§ EXERCISE AIM
Copy out, from the data, each line containing the string "Cause".

§ INFORMATION PROVIDED
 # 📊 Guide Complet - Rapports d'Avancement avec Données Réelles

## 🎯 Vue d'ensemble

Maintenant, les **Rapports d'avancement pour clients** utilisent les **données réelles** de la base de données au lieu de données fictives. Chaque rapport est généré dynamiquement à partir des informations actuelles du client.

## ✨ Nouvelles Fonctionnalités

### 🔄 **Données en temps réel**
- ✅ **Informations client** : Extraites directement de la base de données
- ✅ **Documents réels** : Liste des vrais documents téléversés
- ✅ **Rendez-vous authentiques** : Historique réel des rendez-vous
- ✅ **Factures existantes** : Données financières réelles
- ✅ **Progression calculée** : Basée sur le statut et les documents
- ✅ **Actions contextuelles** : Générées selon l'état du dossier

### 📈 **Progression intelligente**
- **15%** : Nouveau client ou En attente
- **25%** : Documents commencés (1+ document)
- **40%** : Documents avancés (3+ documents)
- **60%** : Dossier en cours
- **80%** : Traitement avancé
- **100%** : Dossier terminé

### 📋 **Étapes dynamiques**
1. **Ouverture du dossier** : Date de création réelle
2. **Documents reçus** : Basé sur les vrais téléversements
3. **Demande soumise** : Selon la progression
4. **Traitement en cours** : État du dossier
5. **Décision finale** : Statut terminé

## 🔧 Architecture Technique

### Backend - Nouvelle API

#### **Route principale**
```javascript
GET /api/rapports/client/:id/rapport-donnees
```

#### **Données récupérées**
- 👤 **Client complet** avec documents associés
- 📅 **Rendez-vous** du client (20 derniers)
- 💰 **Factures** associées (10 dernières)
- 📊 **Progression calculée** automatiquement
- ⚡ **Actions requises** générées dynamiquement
...
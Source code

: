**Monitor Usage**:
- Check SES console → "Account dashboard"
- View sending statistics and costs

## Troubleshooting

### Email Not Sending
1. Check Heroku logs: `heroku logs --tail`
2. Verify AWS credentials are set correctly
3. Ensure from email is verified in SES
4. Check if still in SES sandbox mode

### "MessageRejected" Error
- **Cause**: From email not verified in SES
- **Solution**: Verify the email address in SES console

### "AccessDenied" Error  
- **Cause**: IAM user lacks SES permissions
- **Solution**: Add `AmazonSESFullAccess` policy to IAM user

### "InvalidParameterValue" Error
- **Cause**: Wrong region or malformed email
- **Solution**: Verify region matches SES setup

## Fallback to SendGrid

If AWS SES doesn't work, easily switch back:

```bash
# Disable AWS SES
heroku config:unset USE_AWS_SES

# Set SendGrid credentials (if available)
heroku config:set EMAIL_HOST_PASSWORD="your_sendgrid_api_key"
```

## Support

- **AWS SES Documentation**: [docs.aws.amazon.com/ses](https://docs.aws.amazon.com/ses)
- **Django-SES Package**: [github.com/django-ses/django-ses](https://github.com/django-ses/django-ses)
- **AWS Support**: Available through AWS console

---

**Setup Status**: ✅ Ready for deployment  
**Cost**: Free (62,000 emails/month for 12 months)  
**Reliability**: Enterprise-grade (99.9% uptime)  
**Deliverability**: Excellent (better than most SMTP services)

§ SOLUTION TO THIS EXERCISE
- **Cause**: From email not verified in SES
- **Cause**: IAM user lacks SES permissions
- **Cause**: Wrong region or malformed email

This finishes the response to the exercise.